Growth in China's retail sales slowed sharply in the first two months of the year, partly due to the government's frugality campaign.
Retail sales grew 12.3 percent year on year to 3.78 trillion yuan (602.1 billion U.S. dollars) in the first two months of the year, a sharp decline from the 15.2-percent rise in December, the National Bureau of Statistics (NBS) said Saturday.
The growth was also much lower than the 14.5-percent target the government expects for 2013.
The catering sector reported 403 billion yuan in revenues, up 8.4 percent year on year but down 6.7 percentage points from the growth rate in December, the NBS data showed.
Notably, retail sales by businesses above a designated size was the only item in the table to log negative growth, down 3.3 percent year on year, partly as a result of central government's anti-extravagance drive during the period.
Upscale restaurants in cities such as Beijing, Shanghai and Ningbo saw revenues fall by 35, 20 and 30 percent, respectively, year on year in January, Ministry of Commerce spokesman Shen Danyan said at a press conference last month.
After being adjusted for inflation, retail sales went up just 10.4 percent in the first two months.
Zhao Ping, a researcher with the Ministry of Commerce, said the growth rate of retail sales may range between 13 percent to 14 percent in the first half of the year, considering the tempered economic growth and rising inflation.
The weak retail data came amid robust growth seen in China's fixed asset investment, which grew 21.2 percent year on year, outpacing the 20.6-percent rate for the full year of 2012 and the 18-percent rise the government has envisioned for this year.
"The data show that China's economic recovery is still relying heavily on the investment-led model, and local governments are keen to ramp up investment at the beginning of the year," said Liu Ligang, an economist at ANZ National Bank Ltd.
After years of rapid growth generated by investment and exports, China has been looking to shift the focus to consumption.
Given the "fundamental" role of consumption and the "key" role of investment in driving economic growth, Premier Wen Jiabao on Tuesday advised the upcoming government to "unswervingly" take expanding domestic demand as the government's long-term strategy for economic development.
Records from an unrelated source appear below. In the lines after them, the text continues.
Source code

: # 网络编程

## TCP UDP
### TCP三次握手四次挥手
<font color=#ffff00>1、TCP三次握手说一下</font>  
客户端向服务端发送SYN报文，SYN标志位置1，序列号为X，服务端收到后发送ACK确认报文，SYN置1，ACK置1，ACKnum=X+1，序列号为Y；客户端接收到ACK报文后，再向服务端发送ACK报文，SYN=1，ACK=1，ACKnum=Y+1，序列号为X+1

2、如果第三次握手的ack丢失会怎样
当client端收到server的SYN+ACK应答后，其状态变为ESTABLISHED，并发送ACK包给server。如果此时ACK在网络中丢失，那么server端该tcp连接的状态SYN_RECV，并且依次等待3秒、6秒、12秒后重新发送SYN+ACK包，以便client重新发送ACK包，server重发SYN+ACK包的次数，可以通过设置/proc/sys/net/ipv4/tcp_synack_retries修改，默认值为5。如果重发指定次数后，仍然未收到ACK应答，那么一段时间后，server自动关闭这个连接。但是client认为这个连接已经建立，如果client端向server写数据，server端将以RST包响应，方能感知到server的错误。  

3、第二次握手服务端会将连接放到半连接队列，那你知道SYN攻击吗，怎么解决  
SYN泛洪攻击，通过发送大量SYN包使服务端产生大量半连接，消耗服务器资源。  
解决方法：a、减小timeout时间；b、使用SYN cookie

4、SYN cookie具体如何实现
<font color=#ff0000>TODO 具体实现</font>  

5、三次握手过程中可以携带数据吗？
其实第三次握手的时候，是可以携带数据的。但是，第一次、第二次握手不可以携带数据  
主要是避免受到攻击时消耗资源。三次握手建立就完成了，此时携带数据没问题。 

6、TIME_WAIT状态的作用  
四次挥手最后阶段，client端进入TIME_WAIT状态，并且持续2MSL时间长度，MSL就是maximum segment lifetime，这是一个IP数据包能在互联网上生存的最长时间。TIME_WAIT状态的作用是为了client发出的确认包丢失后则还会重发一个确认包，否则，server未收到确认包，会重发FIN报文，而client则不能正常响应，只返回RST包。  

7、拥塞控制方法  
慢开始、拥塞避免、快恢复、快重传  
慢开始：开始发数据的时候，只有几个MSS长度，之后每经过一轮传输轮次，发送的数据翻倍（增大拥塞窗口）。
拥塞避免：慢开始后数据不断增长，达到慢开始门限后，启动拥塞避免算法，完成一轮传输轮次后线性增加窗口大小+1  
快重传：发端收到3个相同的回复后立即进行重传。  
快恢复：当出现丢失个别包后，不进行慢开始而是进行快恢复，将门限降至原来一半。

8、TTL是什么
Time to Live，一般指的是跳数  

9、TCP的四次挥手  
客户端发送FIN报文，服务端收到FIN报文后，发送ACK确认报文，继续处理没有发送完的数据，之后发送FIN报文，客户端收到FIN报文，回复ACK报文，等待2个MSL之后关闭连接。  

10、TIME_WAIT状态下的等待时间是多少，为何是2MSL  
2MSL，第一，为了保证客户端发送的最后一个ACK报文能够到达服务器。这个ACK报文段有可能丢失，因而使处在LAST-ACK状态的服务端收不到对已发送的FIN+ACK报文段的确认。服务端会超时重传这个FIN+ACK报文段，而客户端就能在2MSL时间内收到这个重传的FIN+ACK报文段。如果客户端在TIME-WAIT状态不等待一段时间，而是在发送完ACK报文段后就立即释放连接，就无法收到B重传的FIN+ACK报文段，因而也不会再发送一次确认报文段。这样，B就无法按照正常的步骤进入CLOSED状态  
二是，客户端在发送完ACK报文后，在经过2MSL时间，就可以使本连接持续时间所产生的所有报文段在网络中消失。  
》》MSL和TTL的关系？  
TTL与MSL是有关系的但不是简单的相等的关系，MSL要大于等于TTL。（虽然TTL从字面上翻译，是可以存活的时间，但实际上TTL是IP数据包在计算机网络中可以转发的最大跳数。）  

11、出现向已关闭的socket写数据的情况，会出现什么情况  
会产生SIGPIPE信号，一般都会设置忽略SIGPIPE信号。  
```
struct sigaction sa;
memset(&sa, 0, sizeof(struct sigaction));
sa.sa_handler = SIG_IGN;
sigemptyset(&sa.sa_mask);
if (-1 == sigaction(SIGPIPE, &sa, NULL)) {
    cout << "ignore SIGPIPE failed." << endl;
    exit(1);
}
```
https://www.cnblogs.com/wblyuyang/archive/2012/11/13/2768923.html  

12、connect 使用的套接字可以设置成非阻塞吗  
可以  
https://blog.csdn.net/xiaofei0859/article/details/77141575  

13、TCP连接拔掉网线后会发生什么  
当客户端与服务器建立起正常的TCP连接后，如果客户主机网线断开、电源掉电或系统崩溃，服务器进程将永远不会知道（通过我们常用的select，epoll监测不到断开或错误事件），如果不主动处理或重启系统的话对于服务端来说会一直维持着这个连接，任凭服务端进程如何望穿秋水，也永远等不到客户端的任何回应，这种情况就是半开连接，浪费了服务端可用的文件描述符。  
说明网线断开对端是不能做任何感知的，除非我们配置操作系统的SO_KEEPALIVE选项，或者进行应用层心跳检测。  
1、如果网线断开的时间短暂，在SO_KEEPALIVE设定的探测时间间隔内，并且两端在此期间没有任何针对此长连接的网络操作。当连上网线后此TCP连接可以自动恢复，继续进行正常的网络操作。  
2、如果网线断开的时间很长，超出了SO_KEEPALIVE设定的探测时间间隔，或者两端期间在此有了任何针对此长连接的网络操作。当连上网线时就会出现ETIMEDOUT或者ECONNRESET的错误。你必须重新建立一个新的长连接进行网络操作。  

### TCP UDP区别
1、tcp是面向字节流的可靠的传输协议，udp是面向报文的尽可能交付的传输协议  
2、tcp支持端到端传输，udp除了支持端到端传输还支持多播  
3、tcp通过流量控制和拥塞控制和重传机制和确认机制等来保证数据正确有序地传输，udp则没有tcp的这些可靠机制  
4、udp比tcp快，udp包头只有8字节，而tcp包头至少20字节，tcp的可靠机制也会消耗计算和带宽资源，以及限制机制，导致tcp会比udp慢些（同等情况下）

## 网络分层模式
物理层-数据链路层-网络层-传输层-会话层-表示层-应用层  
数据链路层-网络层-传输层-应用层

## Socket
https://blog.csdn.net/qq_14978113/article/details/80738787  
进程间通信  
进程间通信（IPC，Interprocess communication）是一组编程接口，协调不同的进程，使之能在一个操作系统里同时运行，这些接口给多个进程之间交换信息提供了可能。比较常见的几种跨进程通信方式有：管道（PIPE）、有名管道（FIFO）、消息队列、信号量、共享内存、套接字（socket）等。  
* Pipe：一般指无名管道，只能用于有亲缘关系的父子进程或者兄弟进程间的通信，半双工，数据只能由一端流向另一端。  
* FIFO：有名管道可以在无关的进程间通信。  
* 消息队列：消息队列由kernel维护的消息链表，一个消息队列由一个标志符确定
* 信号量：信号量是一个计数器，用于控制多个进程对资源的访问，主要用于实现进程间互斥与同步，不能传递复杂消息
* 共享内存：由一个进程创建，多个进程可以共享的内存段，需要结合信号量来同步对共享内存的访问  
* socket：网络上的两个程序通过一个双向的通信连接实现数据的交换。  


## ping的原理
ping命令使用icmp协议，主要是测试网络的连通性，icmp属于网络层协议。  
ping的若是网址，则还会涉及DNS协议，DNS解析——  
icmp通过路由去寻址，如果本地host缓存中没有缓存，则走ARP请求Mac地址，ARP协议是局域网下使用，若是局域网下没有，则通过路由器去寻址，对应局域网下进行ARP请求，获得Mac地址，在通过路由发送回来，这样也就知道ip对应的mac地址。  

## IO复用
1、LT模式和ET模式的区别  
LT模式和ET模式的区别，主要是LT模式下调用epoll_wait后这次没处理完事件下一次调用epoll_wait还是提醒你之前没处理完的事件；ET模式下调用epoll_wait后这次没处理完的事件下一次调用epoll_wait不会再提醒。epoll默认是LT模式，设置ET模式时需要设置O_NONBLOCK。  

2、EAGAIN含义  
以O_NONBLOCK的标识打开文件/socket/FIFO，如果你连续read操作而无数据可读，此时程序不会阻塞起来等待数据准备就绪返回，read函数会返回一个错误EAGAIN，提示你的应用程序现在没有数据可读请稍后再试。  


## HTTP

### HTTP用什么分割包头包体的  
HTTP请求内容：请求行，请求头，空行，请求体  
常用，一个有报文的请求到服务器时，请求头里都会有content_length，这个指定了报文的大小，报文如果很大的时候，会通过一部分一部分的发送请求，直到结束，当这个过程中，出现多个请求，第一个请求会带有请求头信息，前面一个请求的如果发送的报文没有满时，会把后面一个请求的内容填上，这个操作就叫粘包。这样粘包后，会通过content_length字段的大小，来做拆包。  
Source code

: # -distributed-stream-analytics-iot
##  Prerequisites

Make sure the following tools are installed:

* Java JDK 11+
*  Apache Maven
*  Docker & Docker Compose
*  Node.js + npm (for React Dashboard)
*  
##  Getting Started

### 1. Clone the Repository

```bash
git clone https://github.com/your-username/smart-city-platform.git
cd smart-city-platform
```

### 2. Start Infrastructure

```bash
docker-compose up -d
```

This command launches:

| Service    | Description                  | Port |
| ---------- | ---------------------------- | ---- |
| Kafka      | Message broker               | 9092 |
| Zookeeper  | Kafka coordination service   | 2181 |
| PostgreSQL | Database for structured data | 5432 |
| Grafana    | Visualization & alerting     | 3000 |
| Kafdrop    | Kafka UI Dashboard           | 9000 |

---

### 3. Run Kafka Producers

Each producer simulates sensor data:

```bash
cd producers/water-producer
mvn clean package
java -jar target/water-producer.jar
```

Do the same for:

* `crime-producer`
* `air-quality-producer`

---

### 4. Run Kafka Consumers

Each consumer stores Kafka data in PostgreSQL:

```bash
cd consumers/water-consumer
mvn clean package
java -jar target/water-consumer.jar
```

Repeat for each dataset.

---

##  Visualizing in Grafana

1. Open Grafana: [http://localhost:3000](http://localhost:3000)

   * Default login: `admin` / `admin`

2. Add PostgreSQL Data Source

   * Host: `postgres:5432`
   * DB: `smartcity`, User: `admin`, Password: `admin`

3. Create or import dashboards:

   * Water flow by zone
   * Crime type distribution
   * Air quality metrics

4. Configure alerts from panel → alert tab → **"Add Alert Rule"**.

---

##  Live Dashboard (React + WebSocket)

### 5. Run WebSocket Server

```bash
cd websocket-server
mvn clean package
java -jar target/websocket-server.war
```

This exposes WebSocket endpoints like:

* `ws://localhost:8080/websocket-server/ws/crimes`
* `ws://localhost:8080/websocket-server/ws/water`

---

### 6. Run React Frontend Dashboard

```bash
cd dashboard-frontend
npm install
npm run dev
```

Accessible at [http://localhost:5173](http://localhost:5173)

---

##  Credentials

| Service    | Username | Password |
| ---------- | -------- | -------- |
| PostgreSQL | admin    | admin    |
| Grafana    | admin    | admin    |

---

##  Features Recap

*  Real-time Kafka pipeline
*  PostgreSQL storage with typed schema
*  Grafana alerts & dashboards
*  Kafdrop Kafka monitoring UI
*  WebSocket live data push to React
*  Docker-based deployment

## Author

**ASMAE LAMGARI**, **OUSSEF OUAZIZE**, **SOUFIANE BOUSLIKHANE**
Last year, consumption contributed to about 51.8 percent of China's gross domestic product growth, while fixed-asset investment helped drive around 50.4 percent. Exports took up a negative-2.2 percent, the NBS data showed.
In some developed countries, consumption generally contributes to about 70 percent of GDP growth.
To balance the ratio, China's top economic planning agency, the National Development and Reform Commission (NDRC), has promised to raise the income of low- and middle-income groups, set up a sound mechanism for regularly increasing workers' wages, raise farmers' income and improve the social security system that covers both urban and rural residents.
If the NDRC manages to deliver on its promises, consumption will gradually gain traction, analysts say.